### WHAT IS REQUIRED
Considering the entries that follow, report how many lines include the string "rwwwrse", giving the number alone.

### DATA PROVIDED
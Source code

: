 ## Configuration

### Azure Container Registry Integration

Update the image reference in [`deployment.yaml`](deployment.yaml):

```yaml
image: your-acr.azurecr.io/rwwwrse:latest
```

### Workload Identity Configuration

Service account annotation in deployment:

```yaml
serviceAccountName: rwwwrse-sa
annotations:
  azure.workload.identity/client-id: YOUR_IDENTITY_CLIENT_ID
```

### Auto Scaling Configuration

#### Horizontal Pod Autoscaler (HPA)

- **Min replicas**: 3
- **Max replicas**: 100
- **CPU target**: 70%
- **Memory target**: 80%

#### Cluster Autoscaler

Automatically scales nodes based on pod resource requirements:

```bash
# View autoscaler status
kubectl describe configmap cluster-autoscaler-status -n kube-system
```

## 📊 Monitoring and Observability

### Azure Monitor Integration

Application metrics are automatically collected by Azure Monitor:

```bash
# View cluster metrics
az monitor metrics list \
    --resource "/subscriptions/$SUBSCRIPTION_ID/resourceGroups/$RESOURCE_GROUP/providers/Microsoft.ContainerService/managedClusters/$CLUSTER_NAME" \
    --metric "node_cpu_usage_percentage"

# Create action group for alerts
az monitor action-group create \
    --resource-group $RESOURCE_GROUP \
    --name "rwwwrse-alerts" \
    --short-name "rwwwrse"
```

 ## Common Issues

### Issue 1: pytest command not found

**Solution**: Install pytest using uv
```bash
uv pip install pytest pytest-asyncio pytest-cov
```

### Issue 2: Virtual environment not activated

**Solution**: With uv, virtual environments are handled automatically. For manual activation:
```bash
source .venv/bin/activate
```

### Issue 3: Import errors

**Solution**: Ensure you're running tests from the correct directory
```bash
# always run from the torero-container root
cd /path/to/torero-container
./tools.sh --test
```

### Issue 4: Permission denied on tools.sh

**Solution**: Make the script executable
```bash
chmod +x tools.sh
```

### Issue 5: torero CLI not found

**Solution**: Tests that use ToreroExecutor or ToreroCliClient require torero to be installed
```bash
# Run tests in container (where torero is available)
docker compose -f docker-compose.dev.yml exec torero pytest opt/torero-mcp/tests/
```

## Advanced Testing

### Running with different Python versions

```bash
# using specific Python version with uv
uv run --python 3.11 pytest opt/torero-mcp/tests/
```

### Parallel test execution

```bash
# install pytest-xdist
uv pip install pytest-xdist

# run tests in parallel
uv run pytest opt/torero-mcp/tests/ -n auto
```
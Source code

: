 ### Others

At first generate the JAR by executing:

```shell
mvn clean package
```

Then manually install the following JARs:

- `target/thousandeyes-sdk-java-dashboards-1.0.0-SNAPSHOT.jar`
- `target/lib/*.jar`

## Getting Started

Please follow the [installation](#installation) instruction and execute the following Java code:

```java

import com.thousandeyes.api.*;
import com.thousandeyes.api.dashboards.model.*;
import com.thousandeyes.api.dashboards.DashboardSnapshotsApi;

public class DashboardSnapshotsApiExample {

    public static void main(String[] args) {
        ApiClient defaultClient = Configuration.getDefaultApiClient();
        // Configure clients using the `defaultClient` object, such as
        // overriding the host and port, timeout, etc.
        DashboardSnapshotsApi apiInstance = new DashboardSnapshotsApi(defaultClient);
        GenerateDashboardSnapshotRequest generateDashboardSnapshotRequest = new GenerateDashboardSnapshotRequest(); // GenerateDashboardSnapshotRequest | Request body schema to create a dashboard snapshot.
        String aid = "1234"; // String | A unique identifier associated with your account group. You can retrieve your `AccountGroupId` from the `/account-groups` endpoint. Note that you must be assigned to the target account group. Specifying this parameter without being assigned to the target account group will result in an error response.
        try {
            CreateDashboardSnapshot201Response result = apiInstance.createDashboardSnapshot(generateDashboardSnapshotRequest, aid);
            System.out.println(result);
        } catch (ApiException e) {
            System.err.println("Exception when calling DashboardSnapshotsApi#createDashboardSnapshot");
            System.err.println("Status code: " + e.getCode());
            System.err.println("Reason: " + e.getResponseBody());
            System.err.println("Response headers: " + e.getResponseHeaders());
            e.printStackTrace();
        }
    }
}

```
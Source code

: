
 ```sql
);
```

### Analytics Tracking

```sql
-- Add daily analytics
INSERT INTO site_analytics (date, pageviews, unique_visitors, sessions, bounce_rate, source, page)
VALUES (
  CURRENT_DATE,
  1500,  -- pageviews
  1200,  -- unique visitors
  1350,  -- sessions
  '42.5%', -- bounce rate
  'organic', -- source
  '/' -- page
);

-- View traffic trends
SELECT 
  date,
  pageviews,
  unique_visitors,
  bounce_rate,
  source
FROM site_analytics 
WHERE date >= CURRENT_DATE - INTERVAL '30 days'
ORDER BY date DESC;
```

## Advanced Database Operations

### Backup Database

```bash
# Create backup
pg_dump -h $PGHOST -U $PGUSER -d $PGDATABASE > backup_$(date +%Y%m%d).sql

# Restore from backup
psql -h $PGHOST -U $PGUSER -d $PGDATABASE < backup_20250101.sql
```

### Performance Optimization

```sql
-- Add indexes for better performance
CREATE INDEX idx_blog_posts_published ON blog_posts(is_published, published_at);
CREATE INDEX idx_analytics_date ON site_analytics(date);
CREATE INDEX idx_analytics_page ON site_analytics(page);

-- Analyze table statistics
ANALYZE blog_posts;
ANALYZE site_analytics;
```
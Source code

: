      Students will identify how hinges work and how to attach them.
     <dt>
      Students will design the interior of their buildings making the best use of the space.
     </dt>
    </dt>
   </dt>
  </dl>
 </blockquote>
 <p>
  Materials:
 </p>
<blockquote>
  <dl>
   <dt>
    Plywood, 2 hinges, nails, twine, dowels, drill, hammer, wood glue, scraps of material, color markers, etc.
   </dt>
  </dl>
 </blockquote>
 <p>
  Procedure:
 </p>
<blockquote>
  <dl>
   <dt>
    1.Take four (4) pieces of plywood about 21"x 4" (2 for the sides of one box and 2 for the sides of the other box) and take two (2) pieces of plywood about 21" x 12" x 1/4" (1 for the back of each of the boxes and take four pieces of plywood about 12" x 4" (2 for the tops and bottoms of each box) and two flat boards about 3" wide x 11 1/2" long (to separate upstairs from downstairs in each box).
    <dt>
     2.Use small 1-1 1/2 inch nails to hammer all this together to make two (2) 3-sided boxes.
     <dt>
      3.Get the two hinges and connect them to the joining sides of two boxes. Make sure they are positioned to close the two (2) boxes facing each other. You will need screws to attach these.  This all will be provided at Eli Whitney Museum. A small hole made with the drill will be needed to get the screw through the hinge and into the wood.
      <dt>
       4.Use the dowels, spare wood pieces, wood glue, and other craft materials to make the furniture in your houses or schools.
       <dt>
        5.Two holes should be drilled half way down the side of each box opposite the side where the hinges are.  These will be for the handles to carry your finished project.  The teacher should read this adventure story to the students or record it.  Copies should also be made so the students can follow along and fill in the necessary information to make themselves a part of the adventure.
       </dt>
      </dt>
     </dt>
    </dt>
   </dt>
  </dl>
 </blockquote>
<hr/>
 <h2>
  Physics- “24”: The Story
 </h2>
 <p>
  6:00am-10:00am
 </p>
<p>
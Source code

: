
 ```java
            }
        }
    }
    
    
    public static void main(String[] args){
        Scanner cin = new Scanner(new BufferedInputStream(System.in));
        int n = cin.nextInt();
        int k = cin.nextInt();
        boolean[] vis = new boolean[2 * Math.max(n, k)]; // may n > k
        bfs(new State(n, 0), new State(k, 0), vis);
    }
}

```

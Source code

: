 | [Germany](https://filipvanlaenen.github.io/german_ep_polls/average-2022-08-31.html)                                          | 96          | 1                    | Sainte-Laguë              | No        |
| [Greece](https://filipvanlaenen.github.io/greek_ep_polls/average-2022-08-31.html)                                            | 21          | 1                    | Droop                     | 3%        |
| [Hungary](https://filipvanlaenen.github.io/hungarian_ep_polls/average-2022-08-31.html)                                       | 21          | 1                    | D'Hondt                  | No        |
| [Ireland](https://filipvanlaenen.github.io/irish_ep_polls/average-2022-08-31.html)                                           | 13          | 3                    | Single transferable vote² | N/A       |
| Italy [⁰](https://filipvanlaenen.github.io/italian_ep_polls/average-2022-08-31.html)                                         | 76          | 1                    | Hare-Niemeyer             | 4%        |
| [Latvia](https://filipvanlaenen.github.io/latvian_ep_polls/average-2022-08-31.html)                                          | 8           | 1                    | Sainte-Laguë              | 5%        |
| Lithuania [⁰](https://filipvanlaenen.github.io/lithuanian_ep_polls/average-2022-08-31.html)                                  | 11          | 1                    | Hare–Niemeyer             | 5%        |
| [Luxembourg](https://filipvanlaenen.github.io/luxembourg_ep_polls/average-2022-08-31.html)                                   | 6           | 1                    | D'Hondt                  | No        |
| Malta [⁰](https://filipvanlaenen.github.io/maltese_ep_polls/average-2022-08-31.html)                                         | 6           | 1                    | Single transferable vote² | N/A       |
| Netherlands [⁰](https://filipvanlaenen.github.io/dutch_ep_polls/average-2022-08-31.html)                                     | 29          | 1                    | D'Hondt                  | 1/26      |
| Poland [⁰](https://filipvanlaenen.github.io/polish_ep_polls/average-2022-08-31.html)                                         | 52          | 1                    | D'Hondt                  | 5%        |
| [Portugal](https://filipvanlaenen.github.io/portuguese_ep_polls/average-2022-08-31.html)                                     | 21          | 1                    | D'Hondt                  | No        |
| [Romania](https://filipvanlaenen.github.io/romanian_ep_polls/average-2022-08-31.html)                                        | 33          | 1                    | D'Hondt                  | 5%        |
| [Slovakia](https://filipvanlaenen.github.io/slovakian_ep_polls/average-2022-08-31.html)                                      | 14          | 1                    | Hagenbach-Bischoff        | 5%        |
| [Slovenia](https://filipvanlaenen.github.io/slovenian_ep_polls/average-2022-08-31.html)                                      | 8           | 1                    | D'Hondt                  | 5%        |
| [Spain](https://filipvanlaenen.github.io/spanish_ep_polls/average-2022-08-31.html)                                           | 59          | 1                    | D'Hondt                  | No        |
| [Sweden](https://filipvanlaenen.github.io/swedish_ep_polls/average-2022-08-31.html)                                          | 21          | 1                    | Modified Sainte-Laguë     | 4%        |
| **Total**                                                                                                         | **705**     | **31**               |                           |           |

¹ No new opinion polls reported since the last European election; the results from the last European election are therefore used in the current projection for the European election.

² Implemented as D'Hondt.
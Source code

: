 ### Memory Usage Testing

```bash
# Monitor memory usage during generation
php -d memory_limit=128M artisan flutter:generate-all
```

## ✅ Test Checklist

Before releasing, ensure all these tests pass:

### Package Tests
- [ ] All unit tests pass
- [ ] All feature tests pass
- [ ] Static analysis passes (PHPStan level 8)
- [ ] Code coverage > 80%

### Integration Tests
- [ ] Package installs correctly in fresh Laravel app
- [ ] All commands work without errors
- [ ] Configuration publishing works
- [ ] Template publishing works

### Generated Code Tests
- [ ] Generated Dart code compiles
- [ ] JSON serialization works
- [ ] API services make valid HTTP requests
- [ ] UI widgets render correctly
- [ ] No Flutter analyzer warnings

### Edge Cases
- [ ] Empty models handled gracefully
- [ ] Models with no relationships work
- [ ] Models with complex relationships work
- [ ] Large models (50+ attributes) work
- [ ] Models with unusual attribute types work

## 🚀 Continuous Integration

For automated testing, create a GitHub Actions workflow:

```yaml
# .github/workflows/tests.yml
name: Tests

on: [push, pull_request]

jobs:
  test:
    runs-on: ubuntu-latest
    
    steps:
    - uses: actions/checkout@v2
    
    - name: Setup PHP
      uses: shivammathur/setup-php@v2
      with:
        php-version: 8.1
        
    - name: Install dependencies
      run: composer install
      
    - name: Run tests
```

### ANSWER TO THE EXERCISE
4